Exercise: From the entries, return every line where the string "Ontology" shows up.

[Source texts of formatted documents]
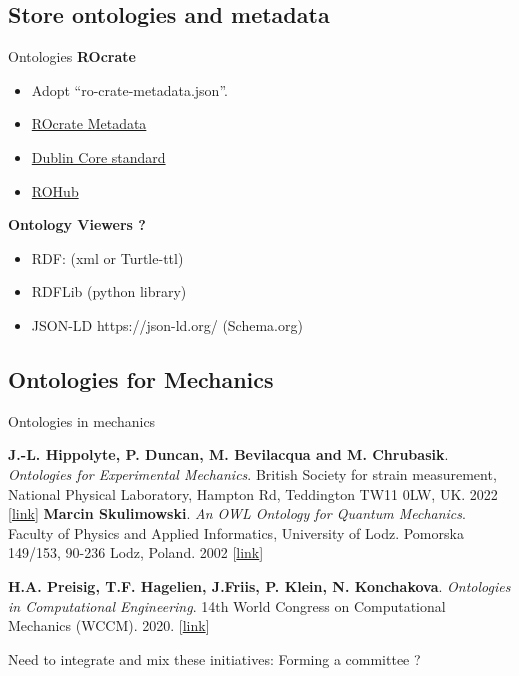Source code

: \documentclass[10pt,compress,serif,aspectratio=169]{beamer}
\begin{document}


\subsection{Store ontologies and metadata}
\begin{frame}{Ontologies}
\textbf{ROcrate}
\begin{itemize}
  \item Adopt ``ro-crate-metadata.json''.
  \item \href{https://www.researchobject.org/ro-crate/specification/1.2-DRAFT/metadata}{ROcrate Metadata}
  \item \href{https://www.dublincore.org/specifications/dublin-core/dcmi-terms/}{Dublin Core standard}
  \item \href{https://www.rohub.org}{ROHub}
\end{itemize}
\vfill
\textbf{Ontology Viewers ?}
\begin{itemize}
  \item RDF: (xml or Turtle-ttl) 
  \item RDFLib (python library) 
  \item JSON-LD https://json-ld.org/ (Schema.org)
\end{itemize}
\end{frame}




\subsection{Ontologies for Mechanics}
\begin{frame}[t]{Ontologies in mechanics}

\textbf{J.-L. Hippolyte, P. Duncan, M. Bevilacqua and M. Chrubasik}. \textit{Ontologies for Experimental Mechanics}. British Society for strain measurement, National Physical Laboratory, Hampton Rd, Teddington TW11 0LW, UK. 2022 [\href{https://www.bssm.org/media/smjj4h43/ontologies-for-experimental-mechanics.pdf}{link}]
\vfill
\textbf{Marcin Skulimowski}. \textit{An OWL Ontology for Quantum Mechanics}. Faculty of Physics and Applied Informatics, University of Lodz. Pomorska 149/153, 90-236 Lodz, Poland. 2002 [\href{https://ceur-ws.org/Vol-614/owled2010_submission_18.pdf}{link}]
\vfill

\textbf{H.A. Preisig, T.F. Hagelien, J.Friis, P. Klein, N. Konchakova}. \textit{Ontologies in Computational Engineering}. 14th World Congress on Computational Mechanics (WCCM). 2020. [\href{https://www.scipedia.com/wd/images/d/dd/Draft_Content_689054725p3366.pdf}{link}]

\vfill
\pause
\begin{center}
\Large
  \alert{Need to integrate and mix these initiatives: Forming a committee ?}
\end{center}
\end{frame}
\end{document}
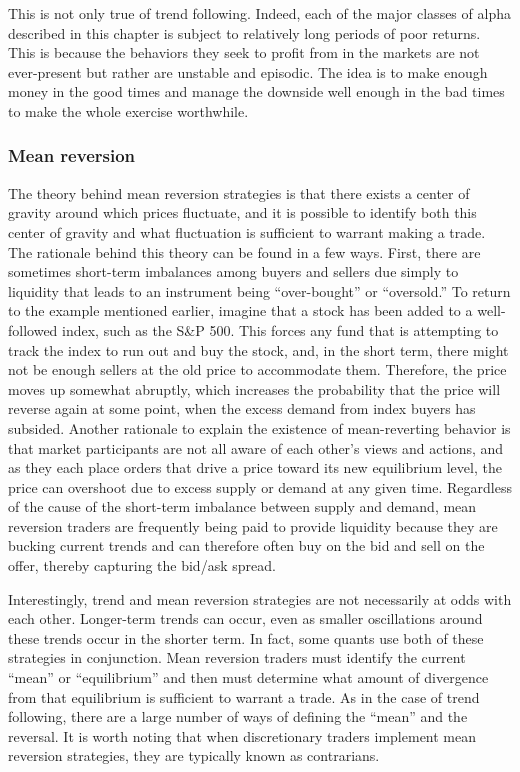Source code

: \documentclass[11pt]{report}
\begin{document}
					This is not only true of trend following. Indeed, each of the major classes of alpha described in this chapter is subject to relatively long periods of poor returns. This is because the behaviors they seek to profit from in the markets are not ever-present but rather are unstable and episodic. The idea is to make enough money in the good times and manage the downside well enough in the bad times to make the whole exercise worthwhile.

				\subsubsection{Mean reversion}

					The theory behind mean reversion strategies is that there exists a center of gravity around which prices fluctuate, and it is possible to identify both this center of gravity and what fluctuation is sufficient to warrant making a trade. The rationale behind this theory can be found in a few ways. First, there are sometimes short-term imbalances among buyers and sellers due simply to liquidity that leads to an instrument being ``over-bought'' or ``oversold.'' To return to the example mentioned earlier, imagine that a stock has been added to a well-followed index, such as the S\&P 500. This forces any fund that is attempting to track the index to run out and buy the stock, and, in the short term, there might not be enough sellers at the old price to accommodate them. Therefore, the price moves up somewhat abruptly, which increases the probability that the price will reverse again at some point, when the excess demand from index buyers has subsided. Another rationale to explain the existence of mean-reverting behavior is that market participants are not all aware of each other's views and actions, and as they each place orders that drive a price toward its new equilibrium level, the price can overshoot due to excess supply or demand at any given time. Regardless of the cause of the short-term imbalance between supply and demand, mean reversion traders are frequently being paid to provide liquidity because they are bucking current trends and can therefore often buy on the bid and sell on the offer, thereby capturing the bid/ask spread.

					Interestingly, trend and mean reversion strategies are not necessarily at odds with each other. Longer-term trends can occur, even as smaller oscillations around these trends occur in the shorter term. In fact, some quants use both of these strategies in conjunction. Mean reversion traders must identify the current ``mean'' or ``equilibrium'' and then must determine what amount of divergence from that equilibrium is sufficient to warrant a trade. As in the case of trend following, there are a large number of ways of defining the ``mean'' and the reversal. It is worth noting that when discretionary traders implement mean reversion strategies, they are typically known as contrarians.
\end{document}
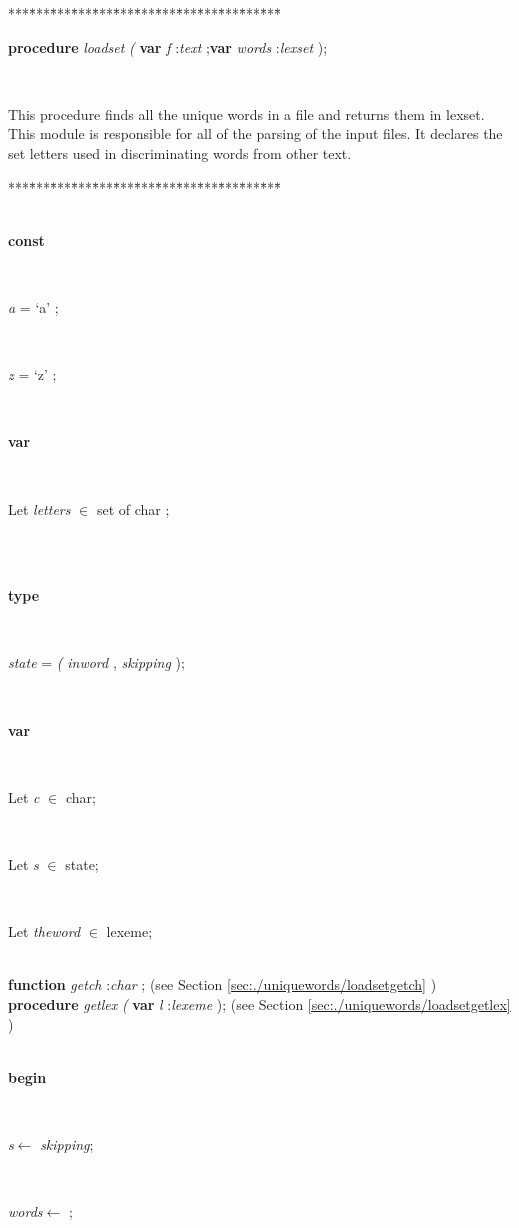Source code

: \documentclass[10pt, a4paper]{article}
\begin{document}
\begin{tabbing}
***\=***\=***\=***\=***\=***\=***\=***\=***\=***\=***\=***\=***\=\kill
\parbox{14cm}{\textsf{\textbf{procedure}  \textit{loadset} \textit{(} \textbf{var}  \textit{f} :\textit{text} ;\textbf{var}  \textit{words} :\textit{lexset} );}}\\
\end{tabbing}
This procedure finds all the unique words in a file
and returns them in lexset.
This module is responsible for all of the parsing of
the input files.
It declares the set \textsf{letters} used in discriminating words
from other text.
\begin{tabbing}
***\=***\=***\=***\=***\=***\=***\=***\=***\=***\=***\=***\=***\=\kill
\\
\\
\+\parbox{14cm}{\textsf{\textbf{const} }}\\
\parbox{14cm}{\textsf{\textit{a} =\textrm{\textup { `a' } };}}\\
\parbox{14cm}{\textsf{\textit{z} =\textrm{\textup { `z' } };}}\\
\<\parbox{14cm}{\textsf{\textbf{var} }}\\
\parbox{14cm}{\textsf{Let \textit{letters} $\in$ set of char ;}}\\
\\
\<\parbox{14cm}{\textsf{\textbf{type} }}\\
\parbox{14cm}{\textsf{\textit{state}  = \textit{(} \textit{inword} , \textit{skipping} );}}\\
\<\parbox{14cm}{\textsf{\textbf{var} }}\\
\parbox{14cm}{\textsf{Let \textit{c} $\in$  char;}}\\
\parbox{14cm}{\textsf{Let \textit{s} $\in$  state;}}\\
\parbox{14cm}{\textsf{Let \textit{theword} $\in$ lexeme;}}\\
\<\textsf{\textbf{function}  \textit{getch} :\textit{char} ;} (see Section \ref{sec:./uniquewords/loadsetgetch} )\\
\<\textsf{\textbf{procedure}  \textit{getlex} \textit{(} \textbf{var}  \textit{l} :\textit{lexeme} );} (see Section \ref{sec:./uniquewords/loadsetgetlex} )\\
\\
\-\<\+\parbox{14cm}{\textsf{\textbf{begin} }}\\
\parbox{14cm}{\textsf{\textit{s}$\leftarrow$ \textit{skipping}}; }\\
\parbox{14cm}{\textsf{\textit{words}$\leftarrow$ \textit{}}; }\\

\end{tabbing}
\end{document}
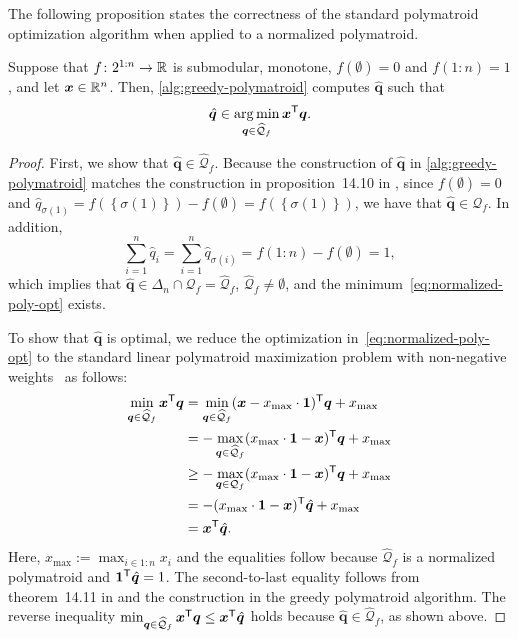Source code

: The following proposition states the correctness of the standard polymatroid optimization algorithm when applied to a normalized polymatroid. 
\begin{proposition} \label{prop:standard-polymatroid-works}
Suppose that $f\colon  2^{1{:}n} \to \Real$ is submodular, monotone, $f(\emptyset) = 0$ and $f(1{:}n) = 1$, and let $\bm{x}\in \Real^n$. Then, \cref{alg:greedy-polymatroid} computes $\hat{\bm{q}}$ such that
  \begin{equation} \label{eq:normalized-poly-opt}
    \hat{\bm{q}}  \in  \argmin_{\bm{q}\in \widehat{\mathcal{Q}}_f}  \bm{x}\tr \bm{q}.
\end{equation}
\end{proposition}
\begin{proof}
First, we show that $\hat{\bm{q}} \in \widehat{\mathcal{Q}}_f$. Because the construction of $\hat{\bm{q}}$ in \cref{alg:greedy-polymatroid} matches the construction in proposition~14.10 in \citet{Korte2012}, since $f(\emptyset) = 0$ and $\hat{q}_{\sigma(1)} = f(\left\{ \sigma(1) \right\}) - f(\emptyset) = f(\left\{ \sigma(1) \right\})$, we have that $\hat{\bm{q}}  \in \mathcal{Q}_f$. In addition, 
  \[
   \sum_{i=1}^n \hat{q}_i =  
   \sum_{i=1}^n \hat{q}_{\sigma (i)} = f(1{:}n) - f(\emptyset) = 1, 
  \]
which implies that $\hat{\bm{q}} \in \Delta_n \cap \mathcal{Q}_f = \widehat{\mathcal{Q}}_f$, $\widehat{\mathcal{Q}}_f \neq \emptyset$, and the minimum~\eqref{eq:normalized-poly-opt} exists.

To show that $\hat{\bm{q}} $ is optimal, we reduce the optimization in~\eqref{eq:normalized-poly-opt} to the standard linear polymatroid maximization problem with non-negative weights~\cite[section 14.2]{Korte2012} as follows:
\begin{align*}
  \min_{\bm{q}\in \widehat{\mathcal{Q}}_f}  \bm{x}\tr \bm{q}
  &= \min_{\bm{q}\in \widehat{\mathcal{Q}}_f}  (\bm{x} - x_{\max}\cdot \bm{1}) \tr \bm{q} +  x_{\max}\\
  &= -\max_{\bm{q}\in \widehat{\mathcal{Q}}_f}  (x_{\max}\cdot \bm{1} - \bm{x}) \tr \bm{q} + x_{\max}\\
  &\ge -\max_{\bm{q}\in \mathcal{Q}_f}  (x_{\max}\cdot \bm{1} - \bm{x}) \tr \bm{q} + x_{\max}\\
  &= - (x_{\max}\cdot \bm{1} - \bm{x}) \tr \hat{\bm{q}} + x_{\max} \\
  &=  \bm{x}\tr \hat{\bm{q}}.
\end{align*}
Here, $x_{\max} := \max_{i\in 1{:}n} x_i $ and the equalities follow because $\widehat{\mathcal{Q}}_f$ is a normalized polymatroid and $\bm{1}\tr \hat{\bm{q}} = 1$. The second-to-last equality follows from theorem~14.11 in \citet{Korte2012} and the construction in the greedy polymatroid algorithm. The reverse inequality $\min_{\bm{q}\in \widehat{\mathcal{Q}}_f} \bm{x}\tr \bm{q} \le \bm{x}\tr \hat{\bm{q}}$ holds because $\hat{\bm{q}} \in \widehat{\mathcal{Q}}_f$, as shown above. 
\end{proof}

Answer space:
\textbf{Ontology Viewers ?}
\textbf{Marcin Skulimowski}. \textit{An OWL Ontology for Quantum Mechanics}. Faculty of Physics and Applied Informatics, University of Lodz. Pomorska 149/153, 90-236 Lodz, Poland. 2002 [\href{https://ceur-ws.org/Vol-614/owled2010_submission_18.pdf}{link}]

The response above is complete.